Сryptocurrency VS Stocks

Stocks have always been the brand name for financial and investments activities whereas cryptocurrency is still a relatively new phenomenon in the financial market. In what way do these tools shape today’s world of finance? What are the benefits and drawbacks of each type of instrument? The best answer would be to compare Сryptocurrency VS Stocks. 

Stocks as financial instruments. History of stock trading 

The “stock market” functions as the marketplace for trading with financial assets known as securities. The latter represent debt securities, equity securities (shares of companies, or stock), and derivatives. The primary focus of our review is on stocks. 

Like with many other inventions, the history of stocks, or shares, dates back to Roman times. Speculations with property and commodities became common in ancient Rome. During the time of the Roman republic, wealthy contractors created special societies (societates publicanorum) for managing their business. The ownership of these societies was divided into shares or partes. Although we don’t have accurate and full facts about trading and speculation with these shares, it was Rome that introduced shares as the trait of ownership.

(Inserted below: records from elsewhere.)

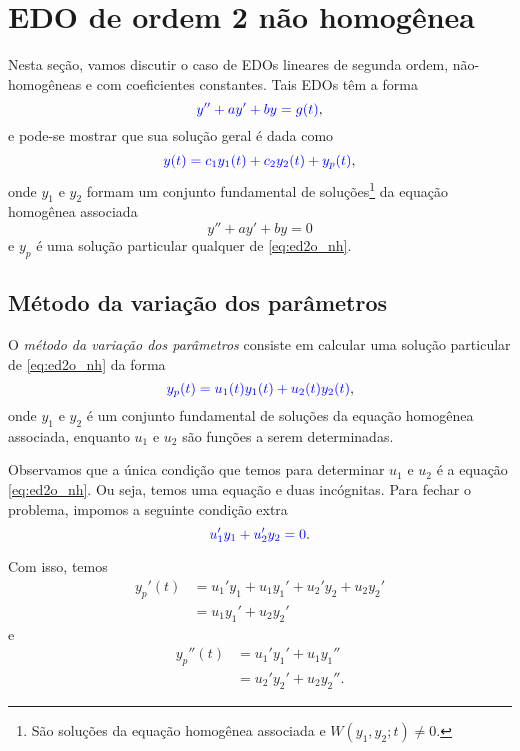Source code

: \section{EDO de ordem 2 não homogênea}\label{cap_edolin_sec_edo2III}

Nesta seção, vamos discutir o caso de EDOs lineares de segunda ordem, não-homogêneas e com coeficientes constantes. Tais EDOs têm a forma
\begin{equation}\label{eq:ed2o_nh}
  {\color{blue}y'' + ay' + by = g(t)},
\end{equation}
e pode-se mostrar que sua solução geral é dada como
\begin{equation}
  {\color{blue}y(t) = c_1y_1(t) + c_2y_2(t) + y_p(t)},
\end{equation}
onde $y_1$ e $y_2$ formam um conjunto fundamental de soluções\footnote{São soluções da equação homogênea associada e $W(y_1,y_2;t)\neq 0$.} da equação homogênea associada
\begin{equation}
  y'' + ay' + by = 0
\end{equation}
e $y_p$ é uma solução particular qualquer de \eqref{eq:ed2o_nh}.

\subsection{Método da variação dos parâmetros}

O \emph{método da variação dos parâmetros} consiste em calcular uma solução particular de \eqref{eq:ed2o_nh} da forma
\begin{equation}
  {\color{blue}y_p(t) = u_1(t)y_1(t) + u_2(t)y_2(t)},
\end{equation}
onde $y_1$ e $y_2$ é um conjunto fundamental de soluções da equação homogênea associada, enquanto $u_1$ e $u_2$ são funções a serem determinadas.

Observamos que a única condição que temos para determinar $u_1$ e $u_2$ é a equação \eqref{eq:ed2o_nh}. Ou seja, temos uma equação e duas incógnitas. Para fechar o problema, impomos a seguinte condição extra
\begin{equation}\label{eq:ed2o_nh_mv_1}
  {\color{blue}u_1'y_1 + u_2'y_2 = 0}.
\end{equation}

Com isso, temos
\begin{align}
  y_p'(t) &=  u_1'y_1 + u_1y_1' + u_2'y_2 + u_2y_2' \\
          &= u_1y_1' + u_2y_2'
\end{align}
e
\begin{align}
  y_p''(t) &= u_1'y_1' + u_1y_1'' \\
           &= u_2'y_2' + u_2y_2''.
\end{align}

Fast forward to Europe of 12 — 14 centuries, the early and informal commodity market was known as a bourse. 

Stocks in the modern time 

The market of stocks in its modern sense came into existence in the 17th century with the establishment of the Amsterdam Exchange and the emergence of the first publically traded company — the Dutch East India Company. The subsequent trading process was boosted by the activity of East India companies set by European empires. Those companies were seeking to finance their voyages through investors by issuing stocks. These stocks, or shares, could be traded further. With the South Sea Bubble, the British government banned issuing of shares till 1825 and solely allowed for public shares for the royally chartered enterprises. The New York Stock Exchange (NYSE) was formed in the late 18th century and managed to become the most influential trading spot. Since that time, national and specialized stock exchanges had evolved.  The top position among exchanges had been held by NYSE till the 1970-s when NASDAQ, the first electronic exchange, came to prominence. Big tech companies list their stocks on NASDAQ. It is also the spot offering major cryptocurrencies.

Stock indices 

Talking about stocks is impossible without discussing stock indexes. The stock index shows how the current prices of a certain subset of stock have changed over time, providing crucial data for the estimation economic conditions of the largest companies and economy as a whole. Nasdaq Composite, S&P 500, and Dow Jones Industrial Average are the most followed indexes in the stock market. 

History of Cryptocurrencies

As compared to stock indexes, the history of cryptocurrencies is somewhat very recent. The idea of digital cash was first discussed in the 1980-s. Also, this type of money could provide the possibility of anonymous transactions. A cryptographer David Chaum published the first proposals on electronic money and established Digicash. Along with that, a “Cypherpunk’s manifesto” was created by Eric Hughes to promote the idea of encrypted transactions. In 2002, Adam Black came up with Hashcash currency that employed a proof-of-work algorithm. 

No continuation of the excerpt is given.